Help Requested: Understanding cause of allocations for dynamic dispatch returning `nothing`, which vary based on argument type

Can someone help me understand why passing a Ptr{UInt} to this dynamic dispatch leads to allocations, whereas passing a Ref{UInt} does not?

I have tried the Allocation Profiler, Cthulhu, and @code_*, and I can’t figure out where the allocation is coming from. (Which separately speaks to how hard it can still be to do this kind of perf investigation.)

Here are two implementations of the same idea, hash1 and hash2. The idea is to reduce allocations from hashing a collection of abstract type, by eliminating the allocations from the dynamic dispatch.

This is related to the discussion here: `hash(::Vector{<abstract type>}, ::UInt)` allocates quite a bit due to type instability: why can't hash(::Any) infer `UInt` return type? · Issue #44244 · JuliaLang/julia · GitHub.

My understanding is: dynamic dispatch will (almost) always heap allocate its return value, since it doesn’t know in advance what type the return value will be, since it doesn’t know which method will be selected (that’s what makes it a dynamic dispatch). So the idea here was to use an output parameter instead of returning a value, specifically to avoid allocating the result.

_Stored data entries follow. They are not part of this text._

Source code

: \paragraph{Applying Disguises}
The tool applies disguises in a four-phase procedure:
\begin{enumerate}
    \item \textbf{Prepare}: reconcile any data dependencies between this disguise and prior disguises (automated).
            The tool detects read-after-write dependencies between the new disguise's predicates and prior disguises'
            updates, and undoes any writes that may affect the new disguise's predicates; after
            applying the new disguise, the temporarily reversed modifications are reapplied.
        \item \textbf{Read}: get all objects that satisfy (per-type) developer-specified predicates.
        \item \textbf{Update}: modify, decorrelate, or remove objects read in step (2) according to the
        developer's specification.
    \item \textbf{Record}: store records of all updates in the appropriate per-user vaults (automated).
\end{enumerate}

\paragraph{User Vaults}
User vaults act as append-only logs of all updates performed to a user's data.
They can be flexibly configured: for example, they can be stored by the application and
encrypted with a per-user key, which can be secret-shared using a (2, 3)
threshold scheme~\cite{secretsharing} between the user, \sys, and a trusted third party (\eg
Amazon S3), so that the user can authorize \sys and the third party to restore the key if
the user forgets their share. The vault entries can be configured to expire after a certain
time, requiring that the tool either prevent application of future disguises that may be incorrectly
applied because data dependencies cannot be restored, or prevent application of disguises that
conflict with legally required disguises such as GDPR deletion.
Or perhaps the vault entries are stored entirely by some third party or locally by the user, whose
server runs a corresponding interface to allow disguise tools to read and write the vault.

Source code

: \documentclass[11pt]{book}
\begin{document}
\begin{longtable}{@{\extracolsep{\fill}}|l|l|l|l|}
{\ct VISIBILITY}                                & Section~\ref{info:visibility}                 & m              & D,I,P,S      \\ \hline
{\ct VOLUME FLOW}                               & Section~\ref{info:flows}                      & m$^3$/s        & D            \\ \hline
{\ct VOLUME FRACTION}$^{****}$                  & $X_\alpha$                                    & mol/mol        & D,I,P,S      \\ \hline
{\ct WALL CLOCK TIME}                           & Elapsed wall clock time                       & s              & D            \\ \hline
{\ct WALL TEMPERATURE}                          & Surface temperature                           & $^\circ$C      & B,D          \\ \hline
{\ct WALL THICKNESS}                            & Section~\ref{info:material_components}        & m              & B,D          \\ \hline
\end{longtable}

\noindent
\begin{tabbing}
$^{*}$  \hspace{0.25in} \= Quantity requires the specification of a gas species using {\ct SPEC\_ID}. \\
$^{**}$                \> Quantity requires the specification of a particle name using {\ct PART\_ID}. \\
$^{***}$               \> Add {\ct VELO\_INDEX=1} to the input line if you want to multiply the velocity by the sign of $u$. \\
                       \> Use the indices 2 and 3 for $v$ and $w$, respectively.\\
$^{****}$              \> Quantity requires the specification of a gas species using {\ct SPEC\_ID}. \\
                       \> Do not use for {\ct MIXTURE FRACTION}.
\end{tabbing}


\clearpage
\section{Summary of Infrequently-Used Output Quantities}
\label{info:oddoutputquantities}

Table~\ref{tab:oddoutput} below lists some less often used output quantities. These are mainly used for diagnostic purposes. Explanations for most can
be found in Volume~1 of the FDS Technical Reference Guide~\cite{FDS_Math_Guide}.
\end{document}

hash1 uses a Ref{UInt} as the output parameter, and indeed it doesn’t allocate on each iteration. But it does need allocate the Ref, since it passes it through to a dynamically chosen function, which let that Ref escape.

The idea in hash2 was to pass a Ptr{UInt} instead, to allow escape-analysis to elide the allocation of the Ref! That should get us to 0 allocations instead of 1. However, somehow now every iteration of the for-loop allocates! And I don’t know why. (But indeed the alloc from the Ref is gone.)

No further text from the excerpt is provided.